*Work instructions*
Set down a true copy of the data, with all pictures left out.

*Information*
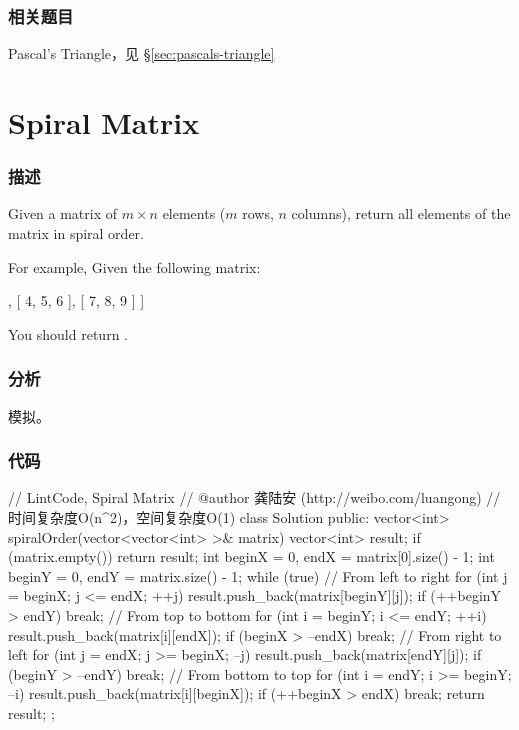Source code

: \subsubsection{相关题目}
\begindot
\item Pascal's Triangle，见 \S \ref{sec:pascals-triangle}
\myenddot


\section{Spiral Matrix} %
\label{sec:spiral-matrix}


\subsubsection{描述}
Given a matrix of $m \times n$ elements ($m$ rows, $n$ columns), return all elements of the matrix in spiral order.

For example,
Given the following matrix:
\begin{Code}
[
 [ 1, 2, 3 ],
 [ 4, 5, 6 ],
 [ 7, 8, 9 ]
]
\end{Code}
You should return \fn{[1,2,3,6,9,8,7,4,5]}.


\subsubsection{分析}
模拟。

\subsubsection{代码}
\begin{Code}
// LintCode, Spiral Matrix
// @author 龚陆安 (http://weibo.com/luangong)
// 时间复杂度O(n^2)，空间复杂度O(1)
class Solution {
public:
    vector<int> spiralOrder(vector<vector<int> >& matrix) {
        vector<int> result;
        if (matrix.empty()) return result;
        int beginX = 0, endX = matrix[0].size() - 1;
        int beginY = 0, endY = matrix.size() - 1;
        while (true) {
            // From left to right
            for (int j = beginX; j <= endX; ++j) result.push_back(matrix[beginY][j]);
            if (++beginY > endY) break;
            // From top to bottom
            for (int i = beginY; i <= endY; ++i) result.push_back(matrix[i][endX]);
            if (beginX > --endX) break;
            // From right to left
            for (int j = endX; j >= beginX; --j) result.push_back(matrix[endY][j]);
            if (beginY > --endY) break;
            // From bottom to top
            for (int i = endY; i >= beginY; --i) result.push_back(matrix[i][beginX]);
            if (++beginX > endX) break;
        }
        return result;
    }
};
\end{Code}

*Problem solution*
Source code

: \subsubsection{相关题目}
\begindot
\item Pascal's Triangle，见 \S \ref{sec:pascals-triangle}
\myenddot


\section{Spiral Matrix} %
\label{sec:spiral-matrix}


\subsubsection{描述}
Given a matrix of $m \times n$ elements ($m$ rows, $n$ columns), return all elements of the matrix in spiral order.

For example,
Given the following matrix:
\begin{Code}
[
 [ 1, 2, 3 ],
 [ 4, 5, 6 ],
 [ 7, 8, 9 ]
]
\end{Code}
You should return \fn{[1,2,3,6,9,8,7,4,5]}.


\subsubsection{分析}
模拟。

\subsubsection{代码}
\begin{Code}
// LintCode, Spiral Matrix
// @author 龚陆安 (http://weibo.com/luangong)
// 时间复杂度O(n^2)，空间复杂度O(1)
class Solution {
public:
    vector<int> spiralOrder(vector<vector<int> >& matrix) {
        vector<int> result;
        if (matrix.empty()) return result;
        int beginX = 0, endX = matrix[0].size() - 1;
        int beginY = 0, endY = matrix.size() - 1;
        while (true) {
            // From left to right
            for (int j = beginX; j <= endX; ++j) result.push_back(matrix[beginY][j]);
            if (++beginY > endY) break;
            // From top to bottom
            for (int i = beginY; i <= endY; ++i) result.push_back(matrix[i][endX]);
            if (beginX > --endX) break;
            // From right to left
            for (int j = endX; j >= beginX; --j) result.push_back(matrix[endY][j]);
            if (beginY > --endY) break;
            // From bottom to top
            for (int i = endY; i >= beginY; --i) result.push_back(matrix[i][beginX]);
            if (++beginX > endX) break;
        }
        return result;
    }
};
\end{Code}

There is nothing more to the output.